EAT Jo No8 Cartridge Page 2

It warranted a debut blast with a familiar LP, so I dug out my preferred bass showcase, The Band's eponymous second LP [Capitol STAO-132]. But it's not so much the phenomenal bass guitar of Rick Danko that shows you what the music's foundation can be, as Levon Helm's drumming. 'Up On Cripple Creek' was fat and fulsome via the No5, though still utterly enjoyable, like eating a greasy burger when on a diet. The No8 added ample control and dryness to increase the realism of the bass drum – skins and all – while precision and detail were amped up audibly.

Extension was identical, but the snap, in particular on the snare, was tighter, faster, more crisp. What knocked me out, however, was the twang of the mock-Jew's Harp (generated, I believe, on a Lowrey organ). It seemed to float in its own space, prominent, clear and palpable. The No8 placed The Band in the room, across its width and beyond the outer edges of the speakers.

Of late, jazz has been seducing me, thanks to a CD of Thelonius Monk at Newport in 1967, and open-reel tapes from Wes Montgomery and Gerry Mulligan. The timely arrival of Monk's Dream [Mobile Fidelity One-Step UD1S 2-011] provided me with an exemplar of spatial concerns, in a virgin pressing. The EAT No8's refinement over the No5 meant expanding a soundstage that was already vast. Each instrument occupied what I can only imagine was the correct positioning at the recording site. This enhanced the concept of the Monk's quartet as a cohesive group, at the same time highlighting each player.

As for the sound of each instrument, it was chill-after-chill, those fleeting moments where the reproduction is so realistic and authentic that you know your system is working at its peak. I suppose this brief auditory thrill is not unlike the transitory joy of a perfect downshift, that first whiff of a properly decanted wine or popping Beluga against the roof of one's mouth.


Ready To Rock
Ah, you're thinking: a One-Step LP makes any system sound better. True, but we're beyond all that because seasoned audiophiles who know their set-ups can audition a new component even with less regal pressings or recordings. Hence my decision to follow Monk with albums from The Runaways and Whitesnake.

Queens Of Noise [Sundazed/Modern Harmonic MH-8094] was The Runaways' second LP, and it realised all that their debut promised. While mainly inspired by the glam rock that emanated from the UK in the early-to-mid-1970s, honed by punk and referencing US ex-pat Suzi Quattro, The Runaways swiftly developed an identity powered in no small part by bad-ass rocker Joan Jett. It was here that the No8 showed its proficiency with transient speed and recovery, power and weight.

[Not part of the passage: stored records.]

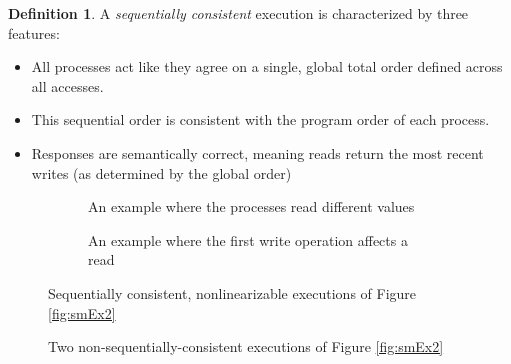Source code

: \documentclass[]             %
{NASA}                       %
\theoremstyle{definition}
\newtheorem{definition}{Definition}[section]
\begin{document}
\begin{definition}
  \label{def:sequentiallyconsistent}
  A \emph{sequentially consistent} execution is
  characterized by three features:
  \begin{itemize}
  \item All processes act like they agree on a single, global total order
    defined across all accesses.
  \item This sequential order is consistent with the program order of each process.
  \item Responses are semantically correct, meaning reads return the most recent writes (as determined by the global order)
  \end{itemize}
\end{definition}

\begin{figure}[p]
  \setlength\belowcaptionskip{5ex}

  \begin{subfigure}{1\textwidth}
    \centering
    
    \caption{An example where the processes read different values}
    \label{fig:smEx1L1}
  \end{subfigure}

  \begin{subfigure}{1\textwidth}
    
    \caption{An example where the first write operation affects a read}
    \label{fig:smEx4S2}
  \end{subfigure}

  \caption{Sequentially consistent, nonlinearizable executions of Figure \ref{fig:smEx2}}
  \label{fig:smEx3}
\end{figure}

\begin{figure}[p]
  \setlength\belowcaptionskip{5ex}

  \begin{subfigure}{1\textwidth}
    \centering
    
    \caption{}
    \label{fig:smEx1L1}
  \end{subfigure}

  \begin{subfigure}{1\textwidth}
    
    \caption{}
    \label{fig:smEx4S2}
  \end{subfigure}

  \caption{Two non-sequentially-consistent executions of Figure \ref{fig:smEx2}}
  \label{fig:smEx3}
\end{figure}
\end{document}

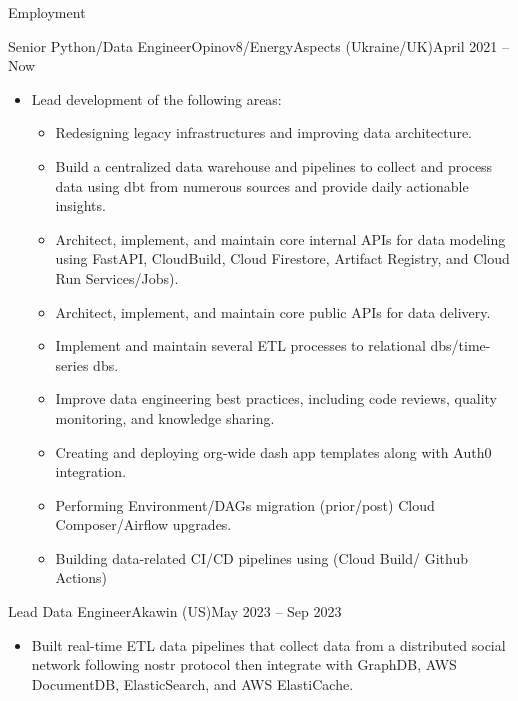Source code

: \documentclass[]{ahmedamrcv}
\begin{document}
	\makeheader
	
	\begin{cvsection}{Employment}
		\begin{cvsubsection}{Senior Python/Data Engineer}{Opinov8/EnergyAspects (Ukraine/UK)}{April 2021 -- Now}
			\begin{itemize}
				\item Lead development of the following areas:
				\begin{itemize}
					\item Redesigning legacy infrastructures and improving data architecture.
					\item Build a centralized data warehouse and pipelines to collect and process data using dbt from numerous sources and provide daily actionable insights.
					\item Architect, implement, and maintain core internal APIs for data modeling using FastAPI, CloudBuild, Cloud Firestore, Artifact Registry, and Cloud Run Services/Jobs).
					\item Architect, implement, and maintain core public APIs for data delivery.
					\item Implement and maintain several ETL processes to relational dbs/time-series dbs.
					\item Improve data engineering best practices, including code reviews, quality monitoring, and knowledge sharing.
					\item Creating and deploying org-wide dash app templates along with Auth0 integration.
					\item Performing Environment/DAGs migration (prior/post) Cloud Composer/Airflow upgrades.
					\item Building data-related CI/CD pipelines using (Cloud Build/ Github Actions)
				\end{itemize}
			\end{itemize}
		\end{cvsubsection}

		\begin{cvsubsection}{Lead Data Engineer}{Akawin (US)}{May 2023 -- Sep 2023}
			\begin{itemize}
				\item Built real-time ETL data pipelines that collect data from a distributed social network following nostr protocol then integrate with GraphDB, AWS DocumentDB, ElasticSearch, and AWS ElastiCache.
			\end{itemize}
		\end{cvsubsection}


\end{cvsection}
\end{document}
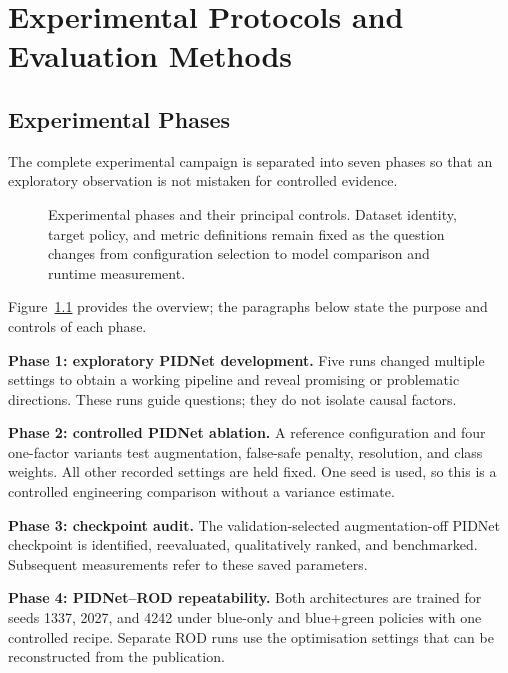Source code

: \chapter{Experimental Protocols and Evaluation Methods}
\label{ch:protocols}

\section{Experimental Phases}

The complete experimental campaign is separated into seven phases so that an
exploratory observation is not mistaken for controlled evidence.

\begin{figure}[H]
\centering
\resizebox{\textwidth}{!}{}
\caption[Experimental phases and controls.]{Experimental phases and their
principal controls. Dataset identity, target policy, and metric definitions
remain fixed as the question changes from configuration selection to model
comparison and runtime measurement.}
\label{fig:experimental_design}
\end{figure}

Figure~\ref{fig:experimental_design} provides the overview; the paragraphs
below state the purpose and controls of each phase.

\textbf{Phase 1: exploratory PIDNet development.} Five runs changed multiple
settings to obtain a working pipeline and reveal promising or problematic
directions. These runs guide questions; they do not isolate causal factors.

\textbf{Phase 2: controlled PIDNet ablation.} A reference configuration and
four one-factor variants test augmentation, false-safe penalty, resolution,
and class weights. All other recorded settings are held fixed. One seed is
used, so this is a controlled engineering comparison without a variance
estimate.

\textbf{Phase 3: checkpoint audit.} The validation-selected augmentation-off
PIDNet checkpoint is identified, reevaluated, qualitatively ranked, and
benchmarked. Subsequent measurements refer to these saved parameters.

\textbf{Phase 4: PIDNet--ROD repeatability.} Both architectures are
trained for seeds 1337, 2027, and 4242 under blue-only and blue+green policies
with one controlled recipe. Separate ROD runs use the optimisation settings
that can be reconstructed from the publication.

You can't get away from the screechiness of the vocals that marked the band's sound – street attitude, yadayadayada – but the near-militaristic drumming, the brightness (in a good way) that was characteristic of all of their heroes, from The Glitter Band to Adam & The Ants. It's all about in-your-face attack, and the EAT No8 has these grrrrls slapping you upside the head. As transcendent as the No8 is with subtle material like Monk, it knows how to rock. The only criticism is that it leans to the warm, which may be too much with, say, single-ended triode amps.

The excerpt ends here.